To really achieve flight, you need some kind of force pushing you against anything, and, as I understand gravity, this is gravitational forcé pushing against a gravity well, but this force might interfere on anything (or anyone) being in its path.
To compare it with an helicopter, it attains its flight by pushing air downwards until its push overcomes the helicopter flight, but this same air interferes into anyone on its way in the form of wind, and effect that disperses as the helicopter is farther from you (higher altitude). That's more or less how I see gravity drives.
I still think we are misunderstanding each other, but thats okay

Your version of gravity drives is good and I see others have fleshed it out with some calculations.
Using the comparison with a helicopter has confused me a bit. A helicopter flies by the rotor blades generating lift. The difference in air pressure above and below the blade sucks the blade up. The thrust generated is used to move the helicopter forward.
Gravity is an attractive force so to overcome it we have to generate a repulsive, or contra-gravity, force (just like your vision of a gravity drive). If the force of gravity is exactly equaled by the contra-gravity force the ship should be neutrally buoyant (it will neither sink nor rise). If you increase your contra-gravity force the ship should rise (or move away from the gravity source). If you reduce your contra-gravity force the ship will sink (or be attracted to the gravity source).
I think up to this point both our visions of gravity drives are the same we just differ on the details of their effects.
So the ship can move up and down in a gravity well. Where we differ is whether a gravity drive can be used to impart sideways movement. An outside thrust agency is one way of solving this, so fitting some kind of engine is required. Thats one solution, but suppose you can cycle the drive on or off really fast. Effectively the ship falls as gravity affects it again.
If we had fine enough control over this cycling of the gravity drive we could make the ship fall in a particular direction. IMTU this explains why CG drives aren't effective beyond the 10D limit.
Hopefully this might be of benefit to describing your gravity drive.
Well, IIRC NOE is defined as dodging tres, and avionics in MT are mainly to allow you higher speed NOE flight.
If so, and if the grav force is dangerous enough at such altitudes to make them forbiden in inhabited places, avionics would be quite rare in civilian vehicles (moslty those designed for civilized zones, as the car you usually see in any Earth city).
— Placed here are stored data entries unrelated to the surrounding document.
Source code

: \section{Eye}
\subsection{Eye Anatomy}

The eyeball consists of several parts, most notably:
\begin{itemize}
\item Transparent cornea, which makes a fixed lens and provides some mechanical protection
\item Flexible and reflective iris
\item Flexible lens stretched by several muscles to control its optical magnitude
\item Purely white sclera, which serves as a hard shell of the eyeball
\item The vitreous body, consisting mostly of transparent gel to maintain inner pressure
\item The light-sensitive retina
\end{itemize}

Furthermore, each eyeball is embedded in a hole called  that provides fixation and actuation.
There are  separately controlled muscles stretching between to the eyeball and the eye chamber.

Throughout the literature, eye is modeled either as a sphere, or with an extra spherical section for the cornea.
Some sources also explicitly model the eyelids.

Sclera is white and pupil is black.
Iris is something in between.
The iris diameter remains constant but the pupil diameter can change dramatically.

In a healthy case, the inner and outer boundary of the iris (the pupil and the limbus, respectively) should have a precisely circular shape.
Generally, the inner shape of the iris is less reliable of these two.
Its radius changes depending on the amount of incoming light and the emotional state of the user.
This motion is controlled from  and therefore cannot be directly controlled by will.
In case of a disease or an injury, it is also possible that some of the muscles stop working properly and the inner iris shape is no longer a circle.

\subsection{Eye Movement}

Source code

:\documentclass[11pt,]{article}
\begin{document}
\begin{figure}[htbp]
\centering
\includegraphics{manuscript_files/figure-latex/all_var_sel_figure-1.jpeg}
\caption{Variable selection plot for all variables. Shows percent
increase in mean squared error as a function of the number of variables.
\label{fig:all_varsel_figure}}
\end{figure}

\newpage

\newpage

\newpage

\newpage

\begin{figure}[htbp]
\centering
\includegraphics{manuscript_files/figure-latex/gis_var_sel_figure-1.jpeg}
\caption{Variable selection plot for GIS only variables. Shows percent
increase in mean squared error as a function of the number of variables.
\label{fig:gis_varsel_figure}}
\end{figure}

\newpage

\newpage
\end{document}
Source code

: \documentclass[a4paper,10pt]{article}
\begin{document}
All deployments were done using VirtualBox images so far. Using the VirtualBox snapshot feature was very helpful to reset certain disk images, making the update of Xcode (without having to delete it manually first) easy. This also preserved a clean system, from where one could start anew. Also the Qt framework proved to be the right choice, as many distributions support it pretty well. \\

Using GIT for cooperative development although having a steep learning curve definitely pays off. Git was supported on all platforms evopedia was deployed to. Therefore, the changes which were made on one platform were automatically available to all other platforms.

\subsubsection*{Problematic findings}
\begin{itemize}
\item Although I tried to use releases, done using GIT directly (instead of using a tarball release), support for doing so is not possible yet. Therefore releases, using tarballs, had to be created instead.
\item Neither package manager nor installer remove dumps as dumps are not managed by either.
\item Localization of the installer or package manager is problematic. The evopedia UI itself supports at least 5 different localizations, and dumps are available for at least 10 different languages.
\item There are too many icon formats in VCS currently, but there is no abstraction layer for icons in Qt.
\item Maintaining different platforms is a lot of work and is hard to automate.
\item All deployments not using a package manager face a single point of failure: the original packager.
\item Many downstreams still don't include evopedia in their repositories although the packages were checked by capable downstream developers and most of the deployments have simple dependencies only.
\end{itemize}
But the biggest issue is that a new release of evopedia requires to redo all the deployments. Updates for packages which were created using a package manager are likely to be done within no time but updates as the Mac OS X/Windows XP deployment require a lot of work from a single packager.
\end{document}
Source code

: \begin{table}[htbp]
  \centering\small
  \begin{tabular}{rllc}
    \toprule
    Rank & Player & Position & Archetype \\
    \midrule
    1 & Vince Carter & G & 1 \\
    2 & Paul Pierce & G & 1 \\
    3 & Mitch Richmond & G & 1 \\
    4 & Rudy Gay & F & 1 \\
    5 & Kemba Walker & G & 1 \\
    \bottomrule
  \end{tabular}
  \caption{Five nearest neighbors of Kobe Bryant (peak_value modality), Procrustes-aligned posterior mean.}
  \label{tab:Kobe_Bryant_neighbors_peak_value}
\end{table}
Its more about preventing the aircraft from coming into contact with things that will do it damage, trees, the ground, buildings, mountains.
For your gravity drive I imagined something that does the opposite i.e warns the pilot when his course will intersec with terrain that the ship might do damage to. I realize this isn't the way MT avionics work, but I still think that even in a civilian vehicle there might be a warning system in the cockpit that says "Terrain, terrain, TERRAIN!!!" like you find in a modern airliner.
Of course the main terrain avoidance equipment aboard any aircraft is the Mk1 Eyeball connected to the pilots brain.